- **DIRECTIONS**
Copy out the records so that each line matches the original.

- **PROVIDED DATA**
■ ■ ■ ■ ■

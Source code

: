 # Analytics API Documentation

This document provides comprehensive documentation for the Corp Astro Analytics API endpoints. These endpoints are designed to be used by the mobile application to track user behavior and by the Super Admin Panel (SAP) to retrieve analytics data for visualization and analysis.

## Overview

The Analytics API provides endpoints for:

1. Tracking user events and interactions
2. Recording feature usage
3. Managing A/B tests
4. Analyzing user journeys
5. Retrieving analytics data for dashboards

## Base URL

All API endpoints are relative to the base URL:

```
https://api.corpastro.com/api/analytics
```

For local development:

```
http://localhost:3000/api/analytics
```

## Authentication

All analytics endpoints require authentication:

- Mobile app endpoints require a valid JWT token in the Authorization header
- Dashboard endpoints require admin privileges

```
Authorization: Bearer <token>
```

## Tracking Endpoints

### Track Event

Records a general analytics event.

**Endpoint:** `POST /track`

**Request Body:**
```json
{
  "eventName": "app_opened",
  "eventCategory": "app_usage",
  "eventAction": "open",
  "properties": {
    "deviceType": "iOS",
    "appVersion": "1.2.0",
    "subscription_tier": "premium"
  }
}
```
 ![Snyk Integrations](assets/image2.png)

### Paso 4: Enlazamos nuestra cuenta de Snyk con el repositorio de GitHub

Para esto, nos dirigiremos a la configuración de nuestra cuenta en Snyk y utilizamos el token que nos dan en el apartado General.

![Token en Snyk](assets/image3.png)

■ ■ ■ ■ ■

- **EXPECTED ANSWER**
Source code

: # Analytics API Documentation

This document provides comprehensive documentation for the Corp Astro Analytics API endpoints. These endpoints are designed to be used by the mobile application to track user behavior and by the Super Admin Panel (SAP) to retrieve analytics data for visualization and analysis.

## Overview

The Analytics API provides endpoints for:

1. Tracking user events and interactions
2. Recording feature usage
3. Managing A/B tests
4. Analyzing user journeys
5. Retrieving analytics data for dashboards

## Base URL

All API endpoints are relative to the base URL:

```
https://api.corpastro.com/api/analytics
```

For local development:

```
http://localhost:3000/api/analytics
```

## Authentication

All analytics endpoints require authentication:

- Mobile app endpoints require a valid JWT token in the Authorization header
- Dashboard endpoints require admin privileges

```
Authorization: Bearer <token>
```

## Tracking Endpoints

### Track Event

Records a general analytics event.

**Endpoint:** `POST /track`

**Request Body:**
```json
{
  "eventName": "app_opened",
  "eventCategory": "app_usage",
  "eventAction": "open",
  "properties": {
    "deviceType": "iOS",
    "appVersion": "1.2.0",
    "subscription_tier": "premium"
  }
}
```
 ![Snyk Integrations](assets/image2.png)

### Paso 4: Enlazamos nuestra cuenta de Snyk con el repositorio de GitHub

Para esto, nos dirigiremos a la configuración de nuestra cuenta en Snyk y utilizamos el token que nos dan en el apartado General.

![Token en Snyk](assets/image3.png)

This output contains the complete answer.